Speaking on a panel marking the opening night of the Conservative Political Action Conference (CPAC), Truss told attendees she faced a “huge establishment backlash” during her short tenure as PM, particularly “from the state itself”.
Truss was hailed as a new “Margaret Thatcher” by CPAC panel moderator KT McFarland, who served as former president Donald Trump’s deputy national security adviser.
Also speaking on the panel was former UKIP leader Nigel Farage, who was welcomed as the “champion of Brexit”.
Singling out “trans activists” and “environmental extremists”, Truss argued problematic individuals were filling the ranks of the civil service.
Truss said: “What has happened in Britain over the past 30 years, is power that used to be in the hands of politicians has been moved to quangos and bureaucrats and lawyers. So what you find is you find a democratically elected government actually unable to enact policies”.

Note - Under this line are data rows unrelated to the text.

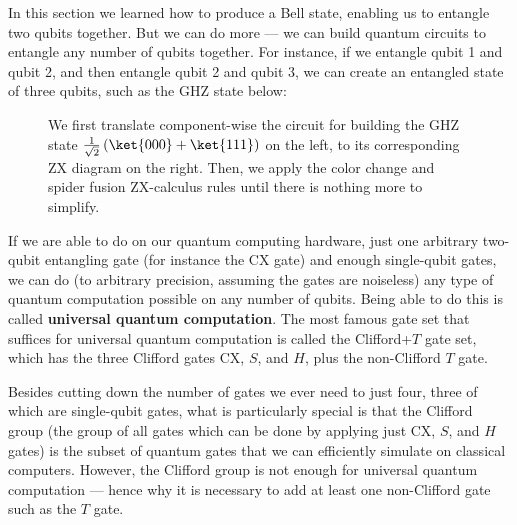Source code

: \documentclass{article}
\theoremstyle{definition}
\begin{document}
\begin{note}
	In this section we learned how to produce a Bell state, enabling us to entangle two qubits together.  But we can do more --- we can build quantum circuits to entangle any number of qubits together.  For instance, if we entangle qubit 1 and qubit 2, and then entangle qubit 2 and qubit 3, we can create an entangled state of three qubits, such as the GHZ state below:

	\begin{figure}[H]
		\raggedleft
		\begin{minipage}[r]{0.4\linewidth}
			\vspace{0.5em}
		\end{minipage}
		\begin{minipage}[l]{0.5\linewidth}
			\begin{frame}{}
			\end{frame}
		\end{minipage}
		\vspace{-1em}
		\caption{\small{\label{fig:ghz-state}We first translate component-wise the circuit for building the GHZ state $\frac{1}{\sqrt{2}} \left(\ket{000} + \ket{111}\right)$ on the left, to its corresponding ZX diagram on the right.  Then, we apply the color change and spider fusion ZX-calculus rules until there is nothing more to simplify.}}
		\end{figure}

	If we are able to do on our quantum computing hardware, just one arbitrary two-qubit entangling gate (for instance the CX gate) and enough single-qubit gates, we can do (to arbitrary precision, assuming the gates are noiseless) any type of quantum computation possible on any number of qubits.  Being able to do this is called \textbf{universal quantum computation}.  The most famous gate set that suffices for universal quantum computation is called the Clifford+$T$ gate set, which has the three Clifford gates CX, $S$, and $H$, plus the non-Clifford $T$ gate.

	Besides cutting down the number of gates we ever need to just four, three of which are single-qubit gates, what is particularly special is that the Clifford group (the group of all gates which can be done by applying just CX, $S$, and $H$ gates) is the subset of quantum gates that we can efficiently simulate on classical computers.  However, the Clifford group is not enough for universal quantum computation --- hence why it is necessary to add at least one non-Clifford gate such as the $T$ gate.
\end{note}
\end{document}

Asked to explain what a quango is to the American audience, she replied she meant “Quasi-Non Governmental Organisations”.
Quangos are administrative bodies outside the civil service that receive funding from the government, such as the Forestry Commission and the British Council.
She said: “In America you call it the administrative state or the deep state, well, we have more than 500 of these quangos in Britain, and they run everything.
“We’ve got the Environment Agency, we’ve got the Office of Budget Responsibility, we’ve got the Bank of England, we’ve got the Judicial Appointments Commission.”
“We have a major problem with our administrative bureaucracy”, she added. “And I think it’s got a lot worse”.
“Now people are joining the civil service who are essentially activists, they might be trans activists, they might be environmental extremists, but they are now having a voice within the civil service in a way I don’t think was true 30 or 40 years ago, so we just have a wholly new problem”, she said.
Taking aim at former prime minister Sir Tony Blair, Truss said: “He got rid of the traditional role of the Lord Chancellor, who sat in the cabinet and was the head of the judiciary he instead put control of appointments in the hands of a quango.
“So what you have is rather than democratically elected politicians being accountable for decisions, often those decisions are now in the hands of people who aren’t elected”.
Ahead of her arrival in the US, Truss wrote an op-ed for conservative media organisation Fox News in which she also took a swipe at Joe Biden, warning that American values were “being undermined” by left-wing ideas.